__Task requirements__.
Return each line of the listing below, unchanged, and omit the images.

__Exercise data__.
──────────────────────────────

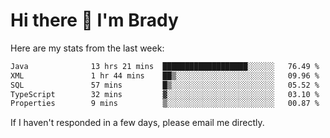 # Hi there 👋 I'm Brady

Here are my stats from the last week:
<!--START_SECTION:waka-->

```txt
Java              13 hrs 21 mins  ███████████████████░░░░░░   76.49 %
XML               1 hr 44 mins    ██▒░░░░░░░░░░░░░░░░░░░░░░   09.96 %
SQL               57 mins         █▒░░░░░░░░░░░░░░░░░░░░░░░   05.52 %
TypeScript        32 mins         ▓░░░░░░░░░░░░░░░░░░░░░░░░   03.10 %
Properties        9 mins          ▒░░░░░░░░░░░░░░░░░░░░░░░░   00.87 %
```

<!--END_SECTION:waka-->

If I haven't responded in a few days, please email me directly.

──────────────────────────────

__Solved problem__.
 # Hi there 👋 I'm Brady

Here are my stats from the last week:
<!--START_SECTION:waka-->

```txt
Java              13 hrs 21 mins  ███████████████████░░░░░░   76.49 %
XML               1 hr 44 mins    ██▒░░░░░░░░░░░░░░░░░░░░░░   09.96 %
SQL               57 mins         █▒░░░░░░░░░░░░░░░░░░░░░░░   05.52 %
TypeScript        32 mins         ▓░░░░░░░░░░░░░░░░░░░░░░░░   03.10 %
Properties        9 mins          ▒░░░░░░░░░░░░░░░░░░░░░░░░   00.87 %
```

<!--END_SECTION:waka-->

If I haven't responded in a few days, please email me directly.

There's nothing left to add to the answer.